Thread: challenging constraint situation - how do I make it real in SQL?

challenging constraint situation - how do I make it real in SQL?

From

"Harald Armin Massa"

Date:

24 May 2006, 04:37:10

I have a business rule which gives me rahter big challenges to "melt in SQL":

At one "point in time" only one version may be active.

Simplified:

CREATE TABLE sample
(
  id_field int4,
  value text,
  validfrom timestamp,
  validto timestamp
)
within one timespan, every id_field has to be unique.

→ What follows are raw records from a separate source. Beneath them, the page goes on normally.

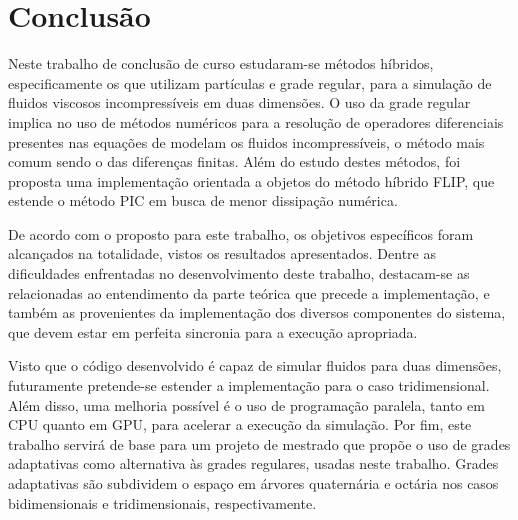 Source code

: \documentclass[12pt,a4paper,dvipsnames]{article}
\begin{document}
\clearpage


\section{Conclusão}
\label{sec:conclusion}

Neste trabalho de conclusão de curso estudaram-se métodos híbridos, especificamente os que utilizam partículas e grade regular, para a simulação de fluidos viscosos incompressíveis em duas dimensões. O uso da grade regular implica no uso de métodos numéricos para a resolução de operadores diferenciais presentes nas equações de modelam os fluidos incompressíveis, o método mais comum sendo o das diferenças finitas. Além do estudo destes métodos, foi proposta uma implementação orientada a objetos do método híbrido FLIP, que estende o método PIC em busca de menor dissipação numérica.

De acordo com o proposto para este trabalho, os objetivos específicos foram alcançados na totalidade, vistos os resultados apresentados. Dentre as dificuldades enfrentadas no desenvolvimento deste trabalho, destacam-se as relacionadas ao entendimento da parte teórica que precede a implementação, e também as provenientes da implementação dos diversos componentes do sistema, que devem estar em perfeita sincronia para a execução apropriada.

Visto que o código desenvolvido é capaz de simular fluidos para duas dimensões, futuramente pretende-se estender a implementação para o caso tridimensional. Além disso, uma melhoria possível é o uso de programação paralela, tanto em CPU quanto em GPU, para acelerar a execução da simulação. Por fim, este trabalho servirá de base para um projeto de mestrado que propõe o uso de grades adaptativas como alternativa às grades regulares, usadas neste trabalho. Grades adaptativas são subdividem o espaço em árvores quaternária e octária nos casos bidimensionais e tridimensionais, respectivamente. 

\footnotesize


\end{document}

so, this is a set of legal data:

1, 'fire', -infinity                              , 2005-09-01 21:02:15.078
1, 'water', 2005-09-01 21:02:15.078, infinity


this is an illegal set of data:

1, 'fire', -infinity                              , 2005-09-01 21:02:15.078
1, 'water', 2005-05-01 12:15:15.078, infinity

because between 2005-05-01 12:15:15.078 and 2005-09-01 21:02:15.078
there are 2 values for id_field 1

 As a first measure I have made a unique key on (id_field ,
validfrom), because the "timespans"  are created by update rules of a
view, so that I am quite sure that there are no overlapping ... as
long as nobody touches the table by himself.

But it is not really fitting; and manual editing of the table can
disturb it. So, ist there some constraint creatable to make sure that
"in each point of time" each id only exists once?

Harald


--
GHUM Harald Massa
persuadere et programmare
Harald Armin Massa
Reinsburgstraße 202b
70197 Stuttgart
0173/9409607
-
PostgreSQL - supported by a community that does not put you on hold

Re: challenging constraint situation - how do I make it

From

Alban Hertroys

Date:

24 May 2006, 05:53:00

Harald Armin Massa wrote:
> I have a business rule which gives me rahter big challenges to "melt in
> SQL":

> But it is not really fitting; and manual editing of the table can
> disturb it. So, ist there some constraint creatable to make sure that
> "in each point of time" each id only exists once?

You probably need to write a constraint trigger, using OVERLAPS and
EXISTS operators. Writing one is rather trivial, but depends on your
exact business rules.

 From your example it is not clear to me if you can have, for example,
two records with different id's within the same or overlapping timespans.

When encountering this problem I usually wonder why there isn't a data
type that can store a timestamp and can be used to create a UNIQUE INDEX
over it's values. That'd be wonderful.
Well, maybe one day I'll actually have time to create one...

--
Alban Hertroys
alban@magproductions.nl

magproductions b.v.

T: ++31(0)534346874
F: ++31(0)534346876
M:
I: www.magproductions.nl
A: Postbus 416
    7500 AK Enschede

// Integrate Your World //

Re: challenging constraint situation - how do I make it

From

Kenneth Downs

Date:

24 May 2006, 08:00:25

Alban Hertroys wrote:

>
> When encountering this problem I usually wonder why there isn't a data
> type that can store a timestamp and can be used to create a UNIQUE
> INDEX over it's values. That'd be wonderful.
> Well, maybe one day I'll actually have time to create one...
>
I tried this at trigger level.  The real bear is in the fact that there
are two columns, not one.  It is trivial to write an exclusion
constraint that disallows overlapping (including nested) values.  What
was hard was determining the meta-data structure, how do you have two
columns that are sometimes treated as one and sometimes as two?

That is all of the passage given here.